By 2014, with the Marcellus siphoning off interest in conventional production, Hutson’s business model expanded. It was an equation with just one missing variable: money.
Amidst a downturn, DGO was too small to entice private-equity investments and banks had battened down on lending. A friend suggested Hutson try the London stock exchange. In 2015, the company successfully listed a $13 million corporate bond in London on the ISDX Growth Market.
“We used that money to acquire Eclipse Resources’ assets in Ohio and Seneca Resources assets in Pennsylvania,” he said. The company acquired about 3,500 wells in two transactions totaling $8.4 million.
In February 2017, DGO successfully launched a $50 million IPO on the London Stock Exchange. The IPO was the largest for an oil and gas company in the U.K. since 2012 and perhaps the first conventional company to go public since Pacific Coast Oil Trust in May 2012.
Golden Idle
Investors have apparently seen the good in being “boring.”
The company started off 2017 with the purchase of 1,300 producing wells from EnerVest Ltd. for $1.75 million. It followed with an acquisition of Titan Energy LLC’s 7,300 producing gas and oil wells for $35 million.
DGO’s stock in London is up by roughly one-third since its debut about a year ago.
As tight oil and gas plays have come to dominate deals, potential sellers are starting to recognize DGO as a bulk buyer of the legacy assets they no longer want.
DGO’s overhead expenses decrease with each new acquisition. At the end of 2017, the company’s unit cost per Mcfe was roughly $1.24. With its deals with Alliance and CNX, unit costs will drop by about 13% to $1.08 while increasing production, Hutson said.
“We have been very successful in not only increasing production but definitely decreasing the operating cost per unit,” he said.
DGO essentially pumps out cash flow while looking to acquire other businesses and returns that fit. Hutson acknowledges that may sound like an MLP.
The difference is that DGO is buying at the “bottom of the spectrum” with acquisitions at about 4x cash flow, he said. The company also isn’t adding high levels of debt.
“The MLPs weren’t able to do that,” he said. “MLPs were just, unfortunately, buying assets at a much higher commodity price leaving them exposed to downside pressure.”
DGO also tucks new acquisitions into a geographically-concentrated area. It then squeezes efficiencies and costs out of what it buys.
Even a good scrub can help production.
“A lot of time the wells have been neglected. They haven’t been taking care of. We’ll go in, clean them up, clean out the rigs to get the production levels up,” he said.
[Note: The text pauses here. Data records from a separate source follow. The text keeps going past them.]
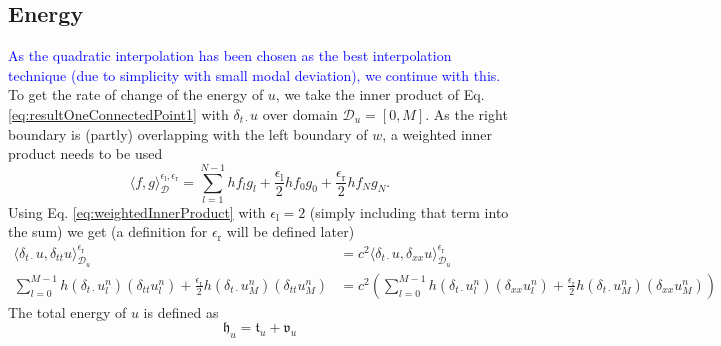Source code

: \documentclass[dvipsnames]{article}
\def\SWcomment[#1]{\textcolor{blue}{#1}}
\begin{document}
\subsection{Energy}
\SWcomment[As the quadratic interpolation has been chosen as the best interpolation technique (due to simplicity with small modal deviation), we continue with this.] To get the rate of change of the energy of $u$, we take the inner product of Eq. \eqref{eq:resultOneConnectedPoint1} with $\delta_{t\cdot}u$ over domain $\mathcal{D}_u = [0, M]$. As the right boundary is (partly) overlapping with the left boundary of $w$, a weighted inner product needs to be used
\begin{equation}\label{eq:weightedInnerProduct}
    \langle f,g \rangle_{\mathcal{D}}^{\epsilon_\text{l}, \epsilon_\text{r}}= \sum_{l = 1}^{N-1}hf_lg_l + \frac{\epsilon_\text{l}}{2}hf_0g_0 + \frac{\epsilon_\text{r}}{2}hf_Ng_N.
\end{equation}
Using Eq. \eqref{eq:weightedInnerProduct} with $\epsilon_\text{l} = 2$ (simply including that term into the sum) we get (a definition for $\epsilon_\text{r}$ will be defined later)
\begin{align*}
    \langle \delta_{t\cdot}u, \delta_{tt}u\rangle_{\mathcal{D}_u}^{\epsilon_\text{r}} &= c^2 \langle \delta_{t\cdot}u, \delta_{xx}u\rangle_{\mathcal{D}_u}^{\epsilon_\text{r}}\\
    \sum_{l = 0}^{M-1}h(\delta_{t\cdot}u_l^n)(\delta_{tt}u_l^n) + \frac{\epsilon_\text{r}}{2}h(\delta_{t\cdot}u_M^n)(\delta_{tt}u_M^n) &= c^2\left(\sum_{l = 0}^{M-1}h(\delta_{t\cdot}u_l^n)(\delta_{xx}u_l^n) + \frac{\epsilon_\text{r}}{2}h(\delta_{t\cdot}u_M^n)(\delta_{xx}u_M^n)\right)
\end{align*}
The total energy of $u$ is defined as
\begin{equation}
    \mathfrak{h}_u = \mathfrak{t}_u + \mathfrak{v}_u
\end{equation}
\end{document}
DGO’s well tenders also optimize visits to meters depending on production levels. High producers are visited often while others may only require inspection once a month.
In January, DGO went to the London stock exchange seeking to raise $100 million of equity for its Alliance and CNX acquisitions. The company instead netted nearly $290 million.
“We’re able to fund these transactions purely with equity, which really gives us a lot of running room on the debt side to find further acquisitions,” Hutson said.
While shale E&Ps showcase high rates of return for investors, many are forced to plow money back into drilling. DGO’s philosophy is to use cash flow to pay interest expenses, taxes and return a dividend, which in 2017 paid a 4.3% yield, said Eric Williams, DGO’s CFO.
The company plans to operate nearly 30,000 producing with less capex than most E&Ps spend drilling and completing a single well. DGO’s limited capex is set high enough to buy replacement trucks for well tenders.
“It’s not the typical E&P story,” Williams said.